ACTUAL - I

Para a acta



Não é que sejamos santos, mas acredite-se que o que vem a seguir não é uma retaliação ditada pelo ressentimento face à vitória tangencial do «não» mas apenas a incontida vontade de ditar para a acta deste referendo coisas que não devem ficar esquecidas.


Assim, não deve ser esquecido que no «Expresso» saído no dia de reflexão (com a data falsa do dia anterior), Fernando Madrinha, subdirector do jornal, ainda conseguia escrever que «ajuizar sobre o que há-de fazer um casal, ou. como acontece na maior parte dos casos, uma mulher só e aflita, acerca de uma gravidez indesejada - eis o último dos assuntos que devia ser chamado à praça pública para debate, reflexão e decisão política com uma cruzinha no rectângulo de papel».
E também não deve ser esquecido que é como fruto desta mesma estupidez ou má-fé que procurou fazer crer que no passado domingo íamos ajuizar sobre o que «há-de fazer» um «casal» ou «uma mulher», que a revista do «Expresso» (que notavelmente conseguiu ignorar qualquer cartaz ou imagem de tempo de antena do PCP) era em grande parte dedicada a questões de maternidade e até trazia uma página com uma lista para contactos com serviços de ajuda à gravidez, coisa muito inocente em véspera do referendo.
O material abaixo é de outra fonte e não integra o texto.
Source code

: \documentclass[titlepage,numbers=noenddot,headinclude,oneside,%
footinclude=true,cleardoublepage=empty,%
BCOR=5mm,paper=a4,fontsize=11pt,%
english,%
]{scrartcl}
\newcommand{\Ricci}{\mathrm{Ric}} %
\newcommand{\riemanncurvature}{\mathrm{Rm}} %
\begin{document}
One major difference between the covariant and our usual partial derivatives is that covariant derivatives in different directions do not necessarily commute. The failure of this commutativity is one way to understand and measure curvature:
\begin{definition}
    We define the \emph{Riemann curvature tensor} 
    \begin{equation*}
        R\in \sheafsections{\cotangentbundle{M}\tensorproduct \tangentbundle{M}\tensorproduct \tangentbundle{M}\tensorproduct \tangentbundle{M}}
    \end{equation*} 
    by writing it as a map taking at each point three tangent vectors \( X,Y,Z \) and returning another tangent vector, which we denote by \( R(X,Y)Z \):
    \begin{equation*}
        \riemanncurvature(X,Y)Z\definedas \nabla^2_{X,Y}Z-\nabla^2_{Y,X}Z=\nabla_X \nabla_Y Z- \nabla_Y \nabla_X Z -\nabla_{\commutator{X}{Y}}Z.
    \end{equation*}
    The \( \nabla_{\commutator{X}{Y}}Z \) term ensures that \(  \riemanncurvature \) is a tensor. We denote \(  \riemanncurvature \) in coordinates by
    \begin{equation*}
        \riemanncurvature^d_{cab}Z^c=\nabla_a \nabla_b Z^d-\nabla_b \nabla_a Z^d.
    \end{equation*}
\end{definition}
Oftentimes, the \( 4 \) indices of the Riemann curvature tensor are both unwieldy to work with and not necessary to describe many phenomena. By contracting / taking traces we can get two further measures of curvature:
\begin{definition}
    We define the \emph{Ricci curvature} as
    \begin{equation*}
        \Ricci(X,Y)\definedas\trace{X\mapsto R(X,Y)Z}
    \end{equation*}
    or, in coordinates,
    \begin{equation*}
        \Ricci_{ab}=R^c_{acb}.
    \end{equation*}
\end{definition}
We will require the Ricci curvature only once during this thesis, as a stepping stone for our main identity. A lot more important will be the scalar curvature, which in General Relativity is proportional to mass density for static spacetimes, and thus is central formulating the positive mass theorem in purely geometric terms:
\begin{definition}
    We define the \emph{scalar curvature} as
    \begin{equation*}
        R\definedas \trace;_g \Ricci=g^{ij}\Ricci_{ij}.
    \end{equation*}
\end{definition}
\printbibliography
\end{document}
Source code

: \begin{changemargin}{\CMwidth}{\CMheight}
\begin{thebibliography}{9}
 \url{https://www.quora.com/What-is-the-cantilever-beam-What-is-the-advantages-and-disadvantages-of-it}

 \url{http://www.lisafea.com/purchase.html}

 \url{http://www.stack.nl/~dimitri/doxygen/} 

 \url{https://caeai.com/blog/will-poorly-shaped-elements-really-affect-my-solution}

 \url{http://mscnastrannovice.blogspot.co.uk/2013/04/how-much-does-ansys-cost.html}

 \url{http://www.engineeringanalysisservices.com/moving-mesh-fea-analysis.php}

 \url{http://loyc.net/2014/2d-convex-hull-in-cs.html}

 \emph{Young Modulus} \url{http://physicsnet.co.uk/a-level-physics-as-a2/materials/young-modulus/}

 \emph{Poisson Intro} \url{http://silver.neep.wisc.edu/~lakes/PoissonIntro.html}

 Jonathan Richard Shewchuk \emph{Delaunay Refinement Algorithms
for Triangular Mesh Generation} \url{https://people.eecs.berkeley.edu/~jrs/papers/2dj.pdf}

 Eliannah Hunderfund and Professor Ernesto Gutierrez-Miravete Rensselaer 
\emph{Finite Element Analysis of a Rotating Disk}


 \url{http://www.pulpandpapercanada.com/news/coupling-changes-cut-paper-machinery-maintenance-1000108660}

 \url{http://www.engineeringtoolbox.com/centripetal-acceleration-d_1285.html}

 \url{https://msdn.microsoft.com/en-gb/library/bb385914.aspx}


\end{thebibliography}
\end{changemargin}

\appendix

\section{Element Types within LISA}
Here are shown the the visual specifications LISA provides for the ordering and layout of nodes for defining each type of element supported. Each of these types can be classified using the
Para já não falar nas centenas de vezes que jornalistas ( muitos certamente apoiantes do sim) identificaram descuidadamente o referendo como sendo «o referendo sobre o aborto», não deve sobretudo ser esquecido que, nos três canais de televisão, os espaços noticiosos relativos à campanha do referendo foram a maior parte das vezes absurdamente identificados ou assinalados com slides, grafismos ou imagens de barrigas com oito meses de gravidez, de amálgamas de fetos ou de ecografias tremelicantes, tudo coincidindo objectivamente com a simbologia da campanha do não.
Como imperecível exemplo do que é a desonestidade e a falta de escrúpulos em política, não devem ser esquecidas as clamorosas piruetas argumentativas de Marcelo Rebelo de Sousa e de Paulo Portas em torno das consequências da abstenção e do carácter não vinculativo do referendo, consoante falavam quando previam que o sim ganhasse ou quando falavam no momento em que já era certa a vitória do não.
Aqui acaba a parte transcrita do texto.